■ WHAT IS REQUIRED
Read the entries below and pull out each line with the string "filename".
[PROVIDED RECORDS — start]
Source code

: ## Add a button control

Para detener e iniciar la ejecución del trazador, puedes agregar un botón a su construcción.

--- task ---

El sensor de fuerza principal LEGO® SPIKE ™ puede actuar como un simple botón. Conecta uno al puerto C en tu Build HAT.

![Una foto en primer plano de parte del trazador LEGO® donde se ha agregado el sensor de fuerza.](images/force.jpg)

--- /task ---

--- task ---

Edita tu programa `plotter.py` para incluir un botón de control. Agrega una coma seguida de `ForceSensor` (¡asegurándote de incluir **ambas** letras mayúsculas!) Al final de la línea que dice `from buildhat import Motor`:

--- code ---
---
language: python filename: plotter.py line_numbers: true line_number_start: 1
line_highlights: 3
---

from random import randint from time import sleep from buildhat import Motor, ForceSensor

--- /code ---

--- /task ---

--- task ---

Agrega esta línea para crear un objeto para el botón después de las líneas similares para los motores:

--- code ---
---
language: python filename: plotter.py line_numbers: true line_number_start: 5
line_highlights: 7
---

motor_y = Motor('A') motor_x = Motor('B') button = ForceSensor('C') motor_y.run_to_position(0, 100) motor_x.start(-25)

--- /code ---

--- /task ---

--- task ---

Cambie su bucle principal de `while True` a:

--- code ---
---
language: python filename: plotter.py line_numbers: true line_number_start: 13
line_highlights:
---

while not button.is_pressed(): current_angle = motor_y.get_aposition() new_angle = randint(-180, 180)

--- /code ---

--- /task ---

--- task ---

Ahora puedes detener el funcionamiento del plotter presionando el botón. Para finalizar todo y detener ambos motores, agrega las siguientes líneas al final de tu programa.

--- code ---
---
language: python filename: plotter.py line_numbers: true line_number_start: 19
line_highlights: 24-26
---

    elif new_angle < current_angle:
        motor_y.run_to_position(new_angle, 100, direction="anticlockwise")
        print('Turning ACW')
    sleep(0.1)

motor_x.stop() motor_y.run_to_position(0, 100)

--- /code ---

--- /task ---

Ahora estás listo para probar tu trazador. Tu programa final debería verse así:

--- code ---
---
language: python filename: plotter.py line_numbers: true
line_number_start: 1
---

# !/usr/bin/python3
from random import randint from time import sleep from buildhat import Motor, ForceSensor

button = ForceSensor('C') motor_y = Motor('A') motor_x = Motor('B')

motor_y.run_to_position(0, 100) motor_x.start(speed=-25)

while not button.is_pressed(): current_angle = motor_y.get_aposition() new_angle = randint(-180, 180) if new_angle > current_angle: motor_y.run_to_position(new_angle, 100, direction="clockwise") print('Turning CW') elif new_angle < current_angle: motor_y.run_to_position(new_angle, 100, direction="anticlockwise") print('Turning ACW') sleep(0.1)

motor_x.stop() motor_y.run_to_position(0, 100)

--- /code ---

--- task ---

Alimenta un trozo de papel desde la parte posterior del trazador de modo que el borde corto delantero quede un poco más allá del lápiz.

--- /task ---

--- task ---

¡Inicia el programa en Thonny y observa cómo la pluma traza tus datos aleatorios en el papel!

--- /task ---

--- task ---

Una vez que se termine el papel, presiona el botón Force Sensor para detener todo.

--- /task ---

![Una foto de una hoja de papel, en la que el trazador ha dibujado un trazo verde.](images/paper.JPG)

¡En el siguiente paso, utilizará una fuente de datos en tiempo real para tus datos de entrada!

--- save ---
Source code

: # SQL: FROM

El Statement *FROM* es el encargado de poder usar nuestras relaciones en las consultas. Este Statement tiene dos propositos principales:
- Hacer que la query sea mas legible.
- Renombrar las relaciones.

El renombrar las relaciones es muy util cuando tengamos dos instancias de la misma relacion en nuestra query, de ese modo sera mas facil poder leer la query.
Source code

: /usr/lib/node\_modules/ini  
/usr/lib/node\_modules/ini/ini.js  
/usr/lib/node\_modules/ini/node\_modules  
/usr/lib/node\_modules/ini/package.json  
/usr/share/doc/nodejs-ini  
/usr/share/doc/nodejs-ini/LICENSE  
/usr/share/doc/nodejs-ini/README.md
[PROVIDED RECORDS — finish]
■ COMPLETED EXERCISE
language: python filename: plotter.py line_numbers: true line_number_start: 1
language: python filename: plotter.py line_numbers: true line_number_start: 5
language: python filename: plotter.py line_numbers: true line_number_start: 13
language: python filename: plotter.py line_numbers: true line_number_start: 19
language: python filename: plotter.py line_numbers: true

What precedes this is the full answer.